Work went fairly smoothly, not too busy or too slow.  It was yet another day that I didn't get to see Elliot, it was the girl.  I guess she's our permanent 'runner'.  Boo!  I'm still holding out hope that Elliot will come tomorrow since it was like that last week, but I don't want to set myself up for disappointment.  
I was hungry so much today, despite eating almost exactly what I eat other days.  I actually ate tomorrow's cheese sticks today my stomach was growling so hardcore!  I was also craving junk.  

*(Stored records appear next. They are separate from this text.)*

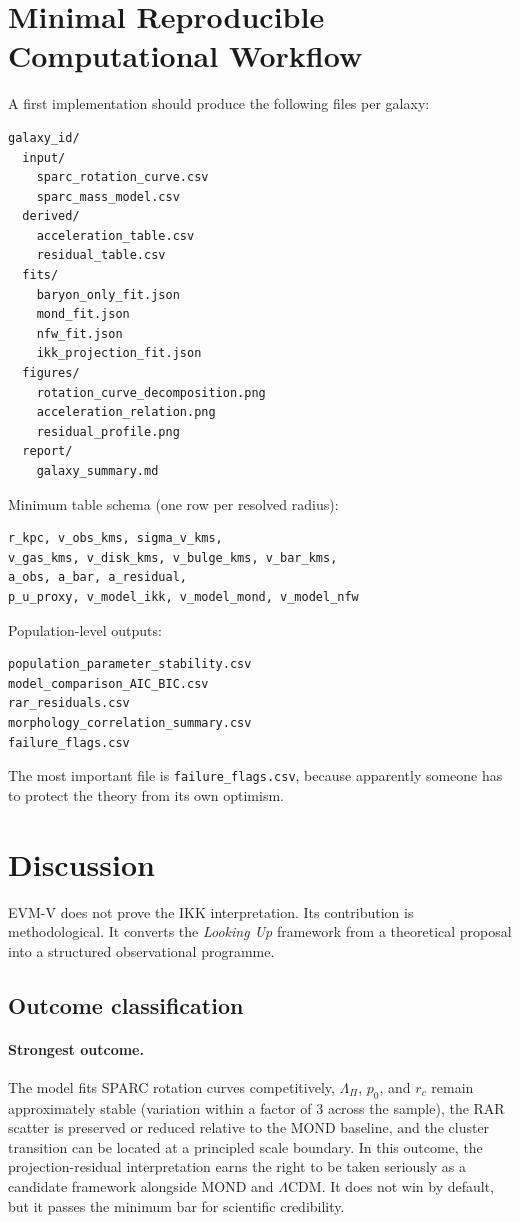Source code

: \documentclass[11pt,a4paper,oneside]{article}
\newcommand{\LamPi}{\Lambda_{\Pi}}
\newcommand{\pzero}{p_0}
\newcommand{\rc}{r_c}
\begin{document}
\section{Minimal Reproducible Computational Workflow}

A first implementation should produce the following files per galaxy:
\begin{verbatim}
galaxy_id/
  input/
    sparc_rotation_curve.csv
    sparc_mass_model.csv
  derived/
    acceleration_table.csv
    residual_table.csv
  fits/
    baryon_only_fit.json
    mond_fit.json
    nfw_fit.json
    ikk_projection_fit.json
  figures/
    rotation_curve_decomposition.png
    acceleration_relation.png
    residual_profile.png
  report/
    galaxy_summary.md
\end{verbatim}

Minimum table schema (one row per resolved radius):
\begin{verbatim}
r_kpc, v_obs_kms, sigma_v_kms,
v_gas_kms, v_disk_kms, v_bulge_kms, v_bar_kms,
a_obs, a_bar, a_residual,
p_u_proxy, v_model_ikk, v_model_mond, v_model_nfw
\end{verbatim}

Population-level outputs:
\begin{verbatim}
population_parameter_stability.csv
model_comparison_AIC_BIC.csv
rar_residuals.csv
morphology_correlation_summary.csv
failure_flags.csv
\end{verbatim}

The most important file is \texttt{failure\_flags.csv}, because apparently someone has
to protect the theory from its own optimism.

\section{Discussion}

EVM-V does not prove the IKK interpretation. Its contribution is methodological. It
converts the \emph{Looking Up} framework from a theoretical proposal into a structured
observational programme.

\subsection{Outcome classification}

\paragraph{Strongest outcome.}
The model fits SPARC rotation curves competitively, $\LamPi$, $\pzero$, and $\rc$
remain approximately stable (variation within a factor of 3 across the sample), the
RAR scatter is preserved or reduced relative to the MOND baseline, and the cluster
transition can be located at a principled scale boundary. In this outcome, the
projection-residual interpretation earns the right to be taken seriously as a candidate
framework alongside MOND and $\Lambda$CDM. It does not win by default, but it passes
the minimum bar for scientific credibility.
\end{document}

When I got home my younger son said that he needs a protractor to do his homework and we didn't have one so we went to Target.  Bad idea! I can never buy only what I need from that place, I find so much else that I have to have!  I came home with flaming hot Cheetos for my older son, Doritos Spicy Street Taco flavor plus guacamole for me and them, some Fiber One bars for the kids and a curling iron that I can leave at work.  And no protractor.  I ate some chips and guacamole and felt simultaneously good and bad, mentally.  Since it wasn't raining I decided to go for a walk.  It makes such a huge difference with music!  I got into a nice groove and felt good walking and rockin' out to my music.  Hips still hurt, might be a posture/lower back thing.  I have been stretching more today and will keep working my lower body with stretches and massage.  I am wondering if it has anything to do with the fact that I have upped my carbs slightly, according to the plan.  It'll take more research but I think if I keep moving and stretching I will be ok.  I had a bizarro day where I looked thin in the mirror today, particularly my face, it made me a little confused because I know I'm not thin.  Maybe it's because my hair seems to have grown a foot overnight too.  Strange stuff.  I haven't actually been putting all that much thought into my weight lately, I am focused more on my hair and face.  I've been using a treatment for puffy eyes and wrinkles around the eye, putting a lot more work into my hair and making sure I have lip gloss on all day.  It makes me feel prettier.  And right now I guess that's where I'm at, wanting to feel good about myself despite my weight.  I am taking back what was lost all those years that I let myself believe that I was not worthy of positive attention (from myself or others) because I didn't look like a swimsuit model.  My body is not wrong, I am not wrong.  I don't look like a swimsuit model and I'm still getting all kinds of attention.  When you know you are beautiful it glows from the inside and paints the outside in a brilliant palette of colors.  And others notice.  Too bad so many of us don't know we are beautiful.  And affective.  It's a shame someone else had to clue me in on my own beauty before I believed it existed.  Feeling beautiful is so powerful!  I hope you take time to do something for yourself today that makes you feel beautiful.